El ahorro es un buen hábito, pero, forzado por las circunstancias más allá de lo razonable, afecta la calidad de vida. Por lo demás, tanto esfuerzo para mejorar la economía familiar no tiene recompensa. Entre el 2006 y el 2011, el consumo eléctrico promedio por familia pasó de 238 kilovatios hora al mes a 217. Es un drástico recorte del 9%, pero las economías hogareñas no se vieron recompensadas porque, en el mismo periodo, el costo promedio del kilovatio prácticamente se duplicó de ¢38,39 a ¢71,60, para no mencionar las alzas más recientes.

Los vertiginosos aumentos responden a los costos de producción del Instituto Costarricense de Electricidad (ICE), especialmente cuando se ve forzado a recurrir a la generación térmica para proveer el faltante de electricidad. Cada kilovatio hora termina costando, en esos casos, tres o cuatro veces más.
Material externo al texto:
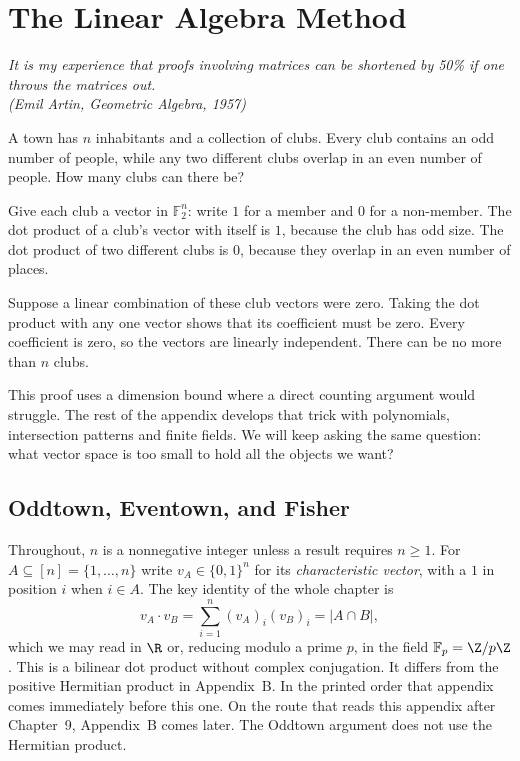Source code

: \chapter{The Linear Algebra Method}

\begin{center}\itshape
It is my experience that proofs involving matrices can be shortened by 50\% if one throws the matrices out.\\
\upshape(Emil Artin, \emph{Geometric Algebra}, 1957)
\end{center}

A town has $n$ inhabitants and a collection of clubs. Every club contains an odd number of people, while any two different clubs overlap in an even number of people. How many clubs can there be?

Give each club a vector in $\mathbb F_2^n$: write $1$ for a member and $0$ for a non-member. The dot product of a club's vector with itself is $1$, because the club has odd size. The dot product of two different clubs is $0$, because they overlap in an even number of places.

Suppose a linear combination of these club vectors were zero. Taking the dot product with any one vector shows that its coefficient must be zero. Every coefficient is zero, so the vectors are linearly independent. There can be no more than $n$ clubs.

This proof uses a dimension bound where a direct counting argument would struggle. The rest of the appendix develops that trick with polynomials, intersection patterns and finite fields. We will keep asking the same question: what vector space is too small to hold all the objects we want?

\section{Oddtown, Eventown, and Fisher}

Throughout, $n$ is a nonnegative integer unless a result requires $n\ge1$.
For $A\subseteq[n]=\{1,\dots,n\}$ write $v_A\in\{0,1\}^n$ for its \emph{characteristic vector}, with a $1$ in position $i$ when $i\in A$. The key identity of the
whole chapter is
\[
v_A\cdot v_B=\sum_{i=1}^n(v_A)_i(v_B)_i=|A\cap B|,
\]
which we may read in $\R$ or, reducing modulo a prime $p$, in the field $\mathbb F_p=\Z/p\Z$.
This is a bilinear dot product without complex conjugation. It differs from
the positive Hermitian product in Appendix~B. In the printed order that appendix comes immediately before this one. On the route that reads this appendix after Chapter~9, Appendix~B comes later. The Oddtown argument does not use the Hermitian product.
El ICE no da abasto, carece de los recursos necesarios para desarrollar fuentes de energía limpia en cantidad suficiente para satisfacer la demanda a menor costo. Los consumidores claman por una solución, pero a la Asamblea Legislativa no se le ocurre ninguna. La más obvia es abrir el mercado a la inversión privada sin abandonar la fijación de precios por la Autoridad Reguladora de los Servicios Públicos.

Las empresas generadoras están dispuestas a vender su producto a menos de la tercera parte del precio de la generación térmica, sin contaminar el ambiente, sin inversión pública y con el desarrollo de fuentes autóctonas de energía. El ICE ya experimenta con la posibilidad y está en el proceso de firmar contratos para la producción de 137 megavatios, generados exclusivamente con agua y viento, a un precio que ronda $0,11 por kilovatio.

En los últimos cinco años, esos contratos habrían aportado el 80% de la energía producida con hidrocarburos y habrían abaratado los recibos de los consumidores.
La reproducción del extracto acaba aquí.